Separuh hatinya membenci dirinya sendiri dengan apa yang sudah dia perbuat tapi separuh lainnya menyukai apa yang sudah terjadi karena dia jadi merasakan kenikmatan yang tiada terperi dan tadi memang terasa sangat nikmat.
“Well nona Sophie, aku pikir kamu sudah menghiburku dengan begitu baik.” Ucap Charles dengan seringai bodoh di wajah lebarnya.
“Senang bisa menghibur anda.” Jawab Sophie kecut.
“Honey, aku tak bisa mendengarmu dengan jelas?” suara Josh terdengar dari pesawat telpon di atas meja.
Tangan Sophie terjulur untuk meraihnya.
“Hey baby. Semuanya baik-baik saja, aku cuma sedang berusaha menghibur bossmu saja.” Sophie menerangkan pada kekasihnya.

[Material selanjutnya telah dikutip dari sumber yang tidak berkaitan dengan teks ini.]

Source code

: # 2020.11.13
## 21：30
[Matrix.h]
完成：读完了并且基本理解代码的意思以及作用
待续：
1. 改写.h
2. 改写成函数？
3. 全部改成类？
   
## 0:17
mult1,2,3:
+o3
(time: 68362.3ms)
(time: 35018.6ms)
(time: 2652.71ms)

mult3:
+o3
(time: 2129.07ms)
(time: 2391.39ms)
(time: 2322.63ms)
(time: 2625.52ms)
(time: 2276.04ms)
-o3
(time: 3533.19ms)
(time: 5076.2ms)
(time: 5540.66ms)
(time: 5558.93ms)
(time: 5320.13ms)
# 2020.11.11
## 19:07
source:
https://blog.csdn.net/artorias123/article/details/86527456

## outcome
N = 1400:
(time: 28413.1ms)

“Dia sungguh pandai menghibur Josh. Aku mungkin akan sering datang kemari kalau dia begini menyenangkan.” Sahut Charles pada Josh dengan suara keras.
“Aku senang kamu bisa menyenangkannya honey, macet ini benar-benar neraka. Aku masih menunggu taksi di bandara. Sudah lebih satu jam sekarang!!!” keluh Josh pada kekasihnya.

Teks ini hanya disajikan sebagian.